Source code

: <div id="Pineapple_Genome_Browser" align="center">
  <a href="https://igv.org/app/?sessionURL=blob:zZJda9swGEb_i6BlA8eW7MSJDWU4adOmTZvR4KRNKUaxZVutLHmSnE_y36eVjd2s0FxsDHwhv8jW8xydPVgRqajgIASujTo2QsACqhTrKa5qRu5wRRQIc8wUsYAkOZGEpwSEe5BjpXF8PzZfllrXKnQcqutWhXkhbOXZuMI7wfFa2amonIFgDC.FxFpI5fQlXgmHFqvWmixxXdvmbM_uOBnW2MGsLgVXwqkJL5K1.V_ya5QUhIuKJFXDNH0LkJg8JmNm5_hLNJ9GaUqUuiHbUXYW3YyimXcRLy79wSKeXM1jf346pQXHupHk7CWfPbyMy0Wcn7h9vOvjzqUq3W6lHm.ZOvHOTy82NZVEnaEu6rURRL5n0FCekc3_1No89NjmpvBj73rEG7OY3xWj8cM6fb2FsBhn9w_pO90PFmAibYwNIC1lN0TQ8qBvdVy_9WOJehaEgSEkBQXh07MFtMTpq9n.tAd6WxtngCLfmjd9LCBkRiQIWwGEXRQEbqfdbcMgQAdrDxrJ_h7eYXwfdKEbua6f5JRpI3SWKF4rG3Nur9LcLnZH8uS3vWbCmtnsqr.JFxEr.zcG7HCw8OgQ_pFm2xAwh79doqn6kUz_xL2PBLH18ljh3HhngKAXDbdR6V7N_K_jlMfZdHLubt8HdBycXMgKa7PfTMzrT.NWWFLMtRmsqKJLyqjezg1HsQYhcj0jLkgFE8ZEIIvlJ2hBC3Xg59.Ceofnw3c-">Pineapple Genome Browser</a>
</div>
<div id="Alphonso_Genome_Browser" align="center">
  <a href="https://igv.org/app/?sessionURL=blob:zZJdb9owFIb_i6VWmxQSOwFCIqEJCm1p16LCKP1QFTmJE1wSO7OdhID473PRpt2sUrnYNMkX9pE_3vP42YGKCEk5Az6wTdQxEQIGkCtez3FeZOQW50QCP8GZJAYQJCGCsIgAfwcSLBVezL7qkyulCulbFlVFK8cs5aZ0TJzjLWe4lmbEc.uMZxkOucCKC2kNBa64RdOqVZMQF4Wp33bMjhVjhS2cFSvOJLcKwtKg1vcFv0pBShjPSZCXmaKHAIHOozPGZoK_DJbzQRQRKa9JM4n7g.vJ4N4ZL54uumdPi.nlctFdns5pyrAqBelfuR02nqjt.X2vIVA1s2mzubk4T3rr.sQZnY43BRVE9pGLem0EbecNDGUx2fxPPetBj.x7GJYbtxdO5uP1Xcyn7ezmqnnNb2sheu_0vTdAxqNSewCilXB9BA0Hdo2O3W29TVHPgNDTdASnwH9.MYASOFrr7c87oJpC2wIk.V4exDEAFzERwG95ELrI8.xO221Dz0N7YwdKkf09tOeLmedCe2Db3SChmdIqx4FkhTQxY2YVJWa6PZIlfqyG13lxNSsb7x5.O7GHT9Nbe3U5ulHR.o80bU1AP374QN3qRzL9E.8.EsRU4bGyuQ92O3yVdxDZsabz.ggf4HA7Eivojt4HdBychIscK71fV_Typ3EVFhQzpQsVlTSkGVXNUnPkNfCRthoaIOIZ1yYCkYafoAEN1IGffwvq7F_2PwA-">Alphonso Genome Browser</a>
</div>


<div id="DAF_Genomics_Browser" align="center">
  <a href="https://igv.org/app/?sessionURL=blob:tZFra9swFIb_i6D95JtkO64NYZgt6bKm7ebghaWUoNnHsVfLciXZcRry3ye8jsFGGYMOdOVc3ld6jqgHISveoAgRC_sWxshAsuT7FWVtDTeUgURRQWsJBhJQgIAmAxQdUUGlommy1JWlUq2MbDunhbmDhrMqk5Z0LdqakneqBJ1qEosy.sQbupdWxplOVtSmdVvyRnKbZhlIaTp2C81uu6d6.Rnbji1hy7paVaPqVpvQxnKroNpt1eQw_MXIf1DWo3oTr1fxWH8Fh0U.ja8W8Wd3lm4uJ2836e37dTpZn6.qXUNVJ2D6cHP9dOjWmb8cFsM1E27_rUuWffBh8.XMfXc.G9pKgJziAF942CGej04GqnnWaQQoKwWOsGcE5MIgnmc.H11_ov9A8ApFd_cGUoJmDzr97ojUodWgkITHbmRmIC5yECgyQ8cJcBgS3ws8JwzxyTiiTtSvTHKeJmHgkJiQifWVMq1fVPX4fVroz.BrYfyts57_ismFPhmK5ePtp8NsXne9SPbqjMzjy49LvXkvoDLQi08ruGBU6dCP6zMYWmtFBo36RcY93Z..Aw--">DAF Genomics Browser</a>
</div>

______

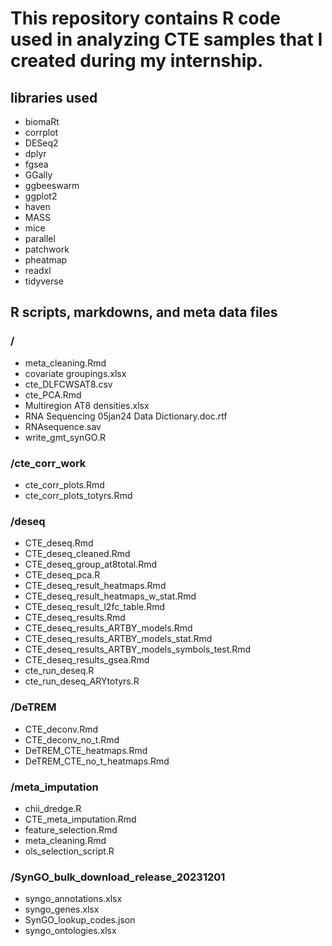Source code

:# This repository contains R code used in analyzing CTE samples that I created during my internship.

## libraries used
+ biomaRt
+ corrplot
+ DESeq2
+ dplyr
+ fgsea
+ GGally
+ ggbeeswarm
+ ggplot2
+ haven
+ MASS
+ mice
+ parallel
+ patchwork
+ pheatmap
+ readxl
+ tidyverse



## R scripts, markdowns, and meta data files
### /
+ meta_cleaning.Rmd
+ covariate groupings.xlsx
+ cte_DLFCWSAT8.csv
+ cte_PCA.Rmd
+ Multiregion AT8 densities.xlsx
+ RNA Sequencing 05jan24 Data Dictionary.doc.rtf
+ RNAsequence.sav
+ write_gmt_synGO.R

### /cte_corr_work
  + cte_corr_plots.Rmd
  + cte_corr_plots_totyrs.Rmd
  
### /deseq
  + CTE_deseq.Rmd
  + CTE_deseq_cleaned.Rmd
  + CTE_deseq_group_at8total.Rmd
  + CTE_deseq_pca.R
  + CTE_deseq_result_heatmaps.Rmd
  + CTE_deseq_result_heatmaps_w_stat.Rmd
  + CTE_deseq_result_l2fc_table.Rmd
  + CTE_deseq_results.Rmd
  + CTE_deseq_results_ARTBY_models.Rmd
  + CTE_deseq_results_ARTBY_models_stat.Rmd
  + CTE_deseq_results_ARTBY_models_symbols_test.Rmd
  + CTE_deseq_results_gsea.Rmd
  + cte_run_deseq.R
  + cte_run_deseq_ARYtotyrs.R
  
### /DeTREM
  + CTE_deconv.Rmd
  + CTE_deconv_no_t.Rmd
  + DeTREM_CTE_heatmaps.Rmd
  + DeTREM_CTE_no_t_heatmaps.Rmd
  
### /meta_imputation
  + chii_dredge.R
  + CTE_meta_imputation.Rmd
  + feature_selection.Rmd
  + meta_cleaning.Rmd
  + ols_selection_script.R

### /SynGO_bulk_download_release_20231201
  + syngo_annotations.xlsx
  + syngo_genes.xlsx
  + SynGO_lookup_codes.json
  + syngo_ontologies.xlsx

______

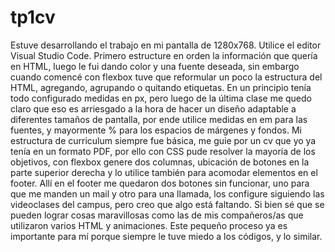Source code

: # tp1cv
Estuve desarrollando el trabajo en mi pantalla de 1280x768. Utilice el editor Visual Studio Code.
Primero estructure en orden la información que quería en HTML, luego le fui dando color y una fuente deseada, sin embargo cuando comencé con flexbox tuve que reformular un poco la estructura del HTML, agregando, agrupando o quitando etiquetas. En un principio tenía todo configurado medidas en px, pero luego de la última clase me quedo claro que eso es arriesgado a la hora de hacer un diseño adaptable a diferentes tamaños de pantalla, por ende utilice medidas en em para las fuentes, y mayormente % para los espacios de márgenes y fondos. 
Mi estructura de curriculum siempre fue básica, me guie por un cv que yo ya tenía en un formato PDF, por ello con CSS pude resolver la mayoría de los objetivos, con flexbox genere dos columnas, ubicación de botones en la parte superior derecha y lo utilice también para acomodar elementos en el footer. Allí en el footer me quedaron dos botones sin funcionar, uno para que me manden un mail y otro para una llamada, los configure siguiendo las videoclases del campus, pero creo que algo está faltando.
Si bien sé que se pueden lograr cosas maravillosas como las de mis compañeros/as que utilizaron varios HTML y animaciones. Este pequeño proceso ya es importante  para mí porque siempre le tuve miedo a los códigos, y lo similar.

______

▶ **Work task**: Your reply should contain only the number of lines in the entries above with the word "estructura".

▶ **Response to the exercise**: 2